### Exercise goal
Nothing in the listing should be altered when it is copied, and no picture goes into the copy.
━━━ The data ━━━
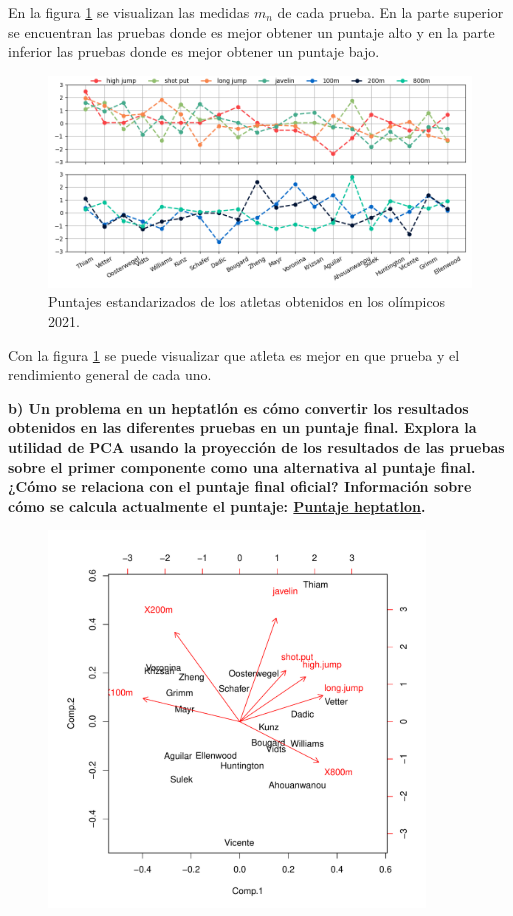 En la figura \ref{fig:estandar_points} se visualizan las medidas $m_n$ de cada prueba. En la parte superior se encuentran las pruebas donde es mejor obtener un puntaje alto y en la parte inferior las pruebas donde es mejor obtener un puntaje bajo.

\begin{figure}[H]
    \centering
    \includegraphics[width=16cm]{Graphics/heptatlon.png}
    \caption{Puntajes estandarizados de los atletas obtenidos en los olímpicos 2021.}
    \label{fig:estandar_points}
\end{figure}

Con la figura \ref{fig:estandar_points} se puede visualizar que atleta es mejor en que prueba y el rendimiento general de cada uno.

\textbf{b) Un problema en un heptatlón es cómo convertir los resultados obtenidos en las diferentes pruebas en un puntaje final. Explora la utilidad de PCA usando la proyección de los resultados de las pruebas sobre el primer componente como una alternativa al puntaje final. ¿Cómo se relaciona con el puntaje final oficial? Información sobre cómo se calcula actualmente el puntaje: \href{http://theaftermatter.blogspot.mx/2012/06/maths-of-heptathlon-why-scoring-system.html}{Puntaje heptatlon}.}

\begin{figure}[H]
    \centering
    \includegraphics[width=10cm]{Graphics/heptatlon_pca.png}
\end{figure}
━━━
### Solution to this exercise
 En la figura \ref{fig:estandar_points} se visualizan las medidas $m_n$ de cada prueba. En la parte superior se encuentran las pruebas donde es mejor obtener un puntaje alto y en la parte inferior las pruebas donde es mejor obtener un puntaje bajo.

\begin{figure}[H]
    \centering
    \includegraphics[width=16cm]{Graphics/heptatlon.png}
    \caption{Puntajes estandarizados de los atletas obtenidos en los olímpicos 2021.}
    \label{fig:estandar_points}
\end{figure}

Con la figura \ref{fig:estandar_points} se puede visualizar que atleta es mejor en que prueba y el rendimiento general de cada uno.

\textbf{b) Un problema en un heptatlón es cómo convertir los resultados obtenidos en las diferentes pruebas en un puntaje final. Explora la utilidad de PCA usando la proyección de los resultados de las pruebas sobre el primer componente como una alternativa al puntaje final. ¿Cómo se relaciona con el puntaje final oficial? Información sobre cómo se calcula actualmente el puntaje: \href{http://theaftermatter.blogspot.mx/2012/06/maths-of-heptathlon-why-scoring-system.html}{Puntaje heptatlon}.}

\begin{figure}[H]
    \centering
    \includegraphics[width=10cm]{Graphics/heptatlon_pca.png}
\end{figure}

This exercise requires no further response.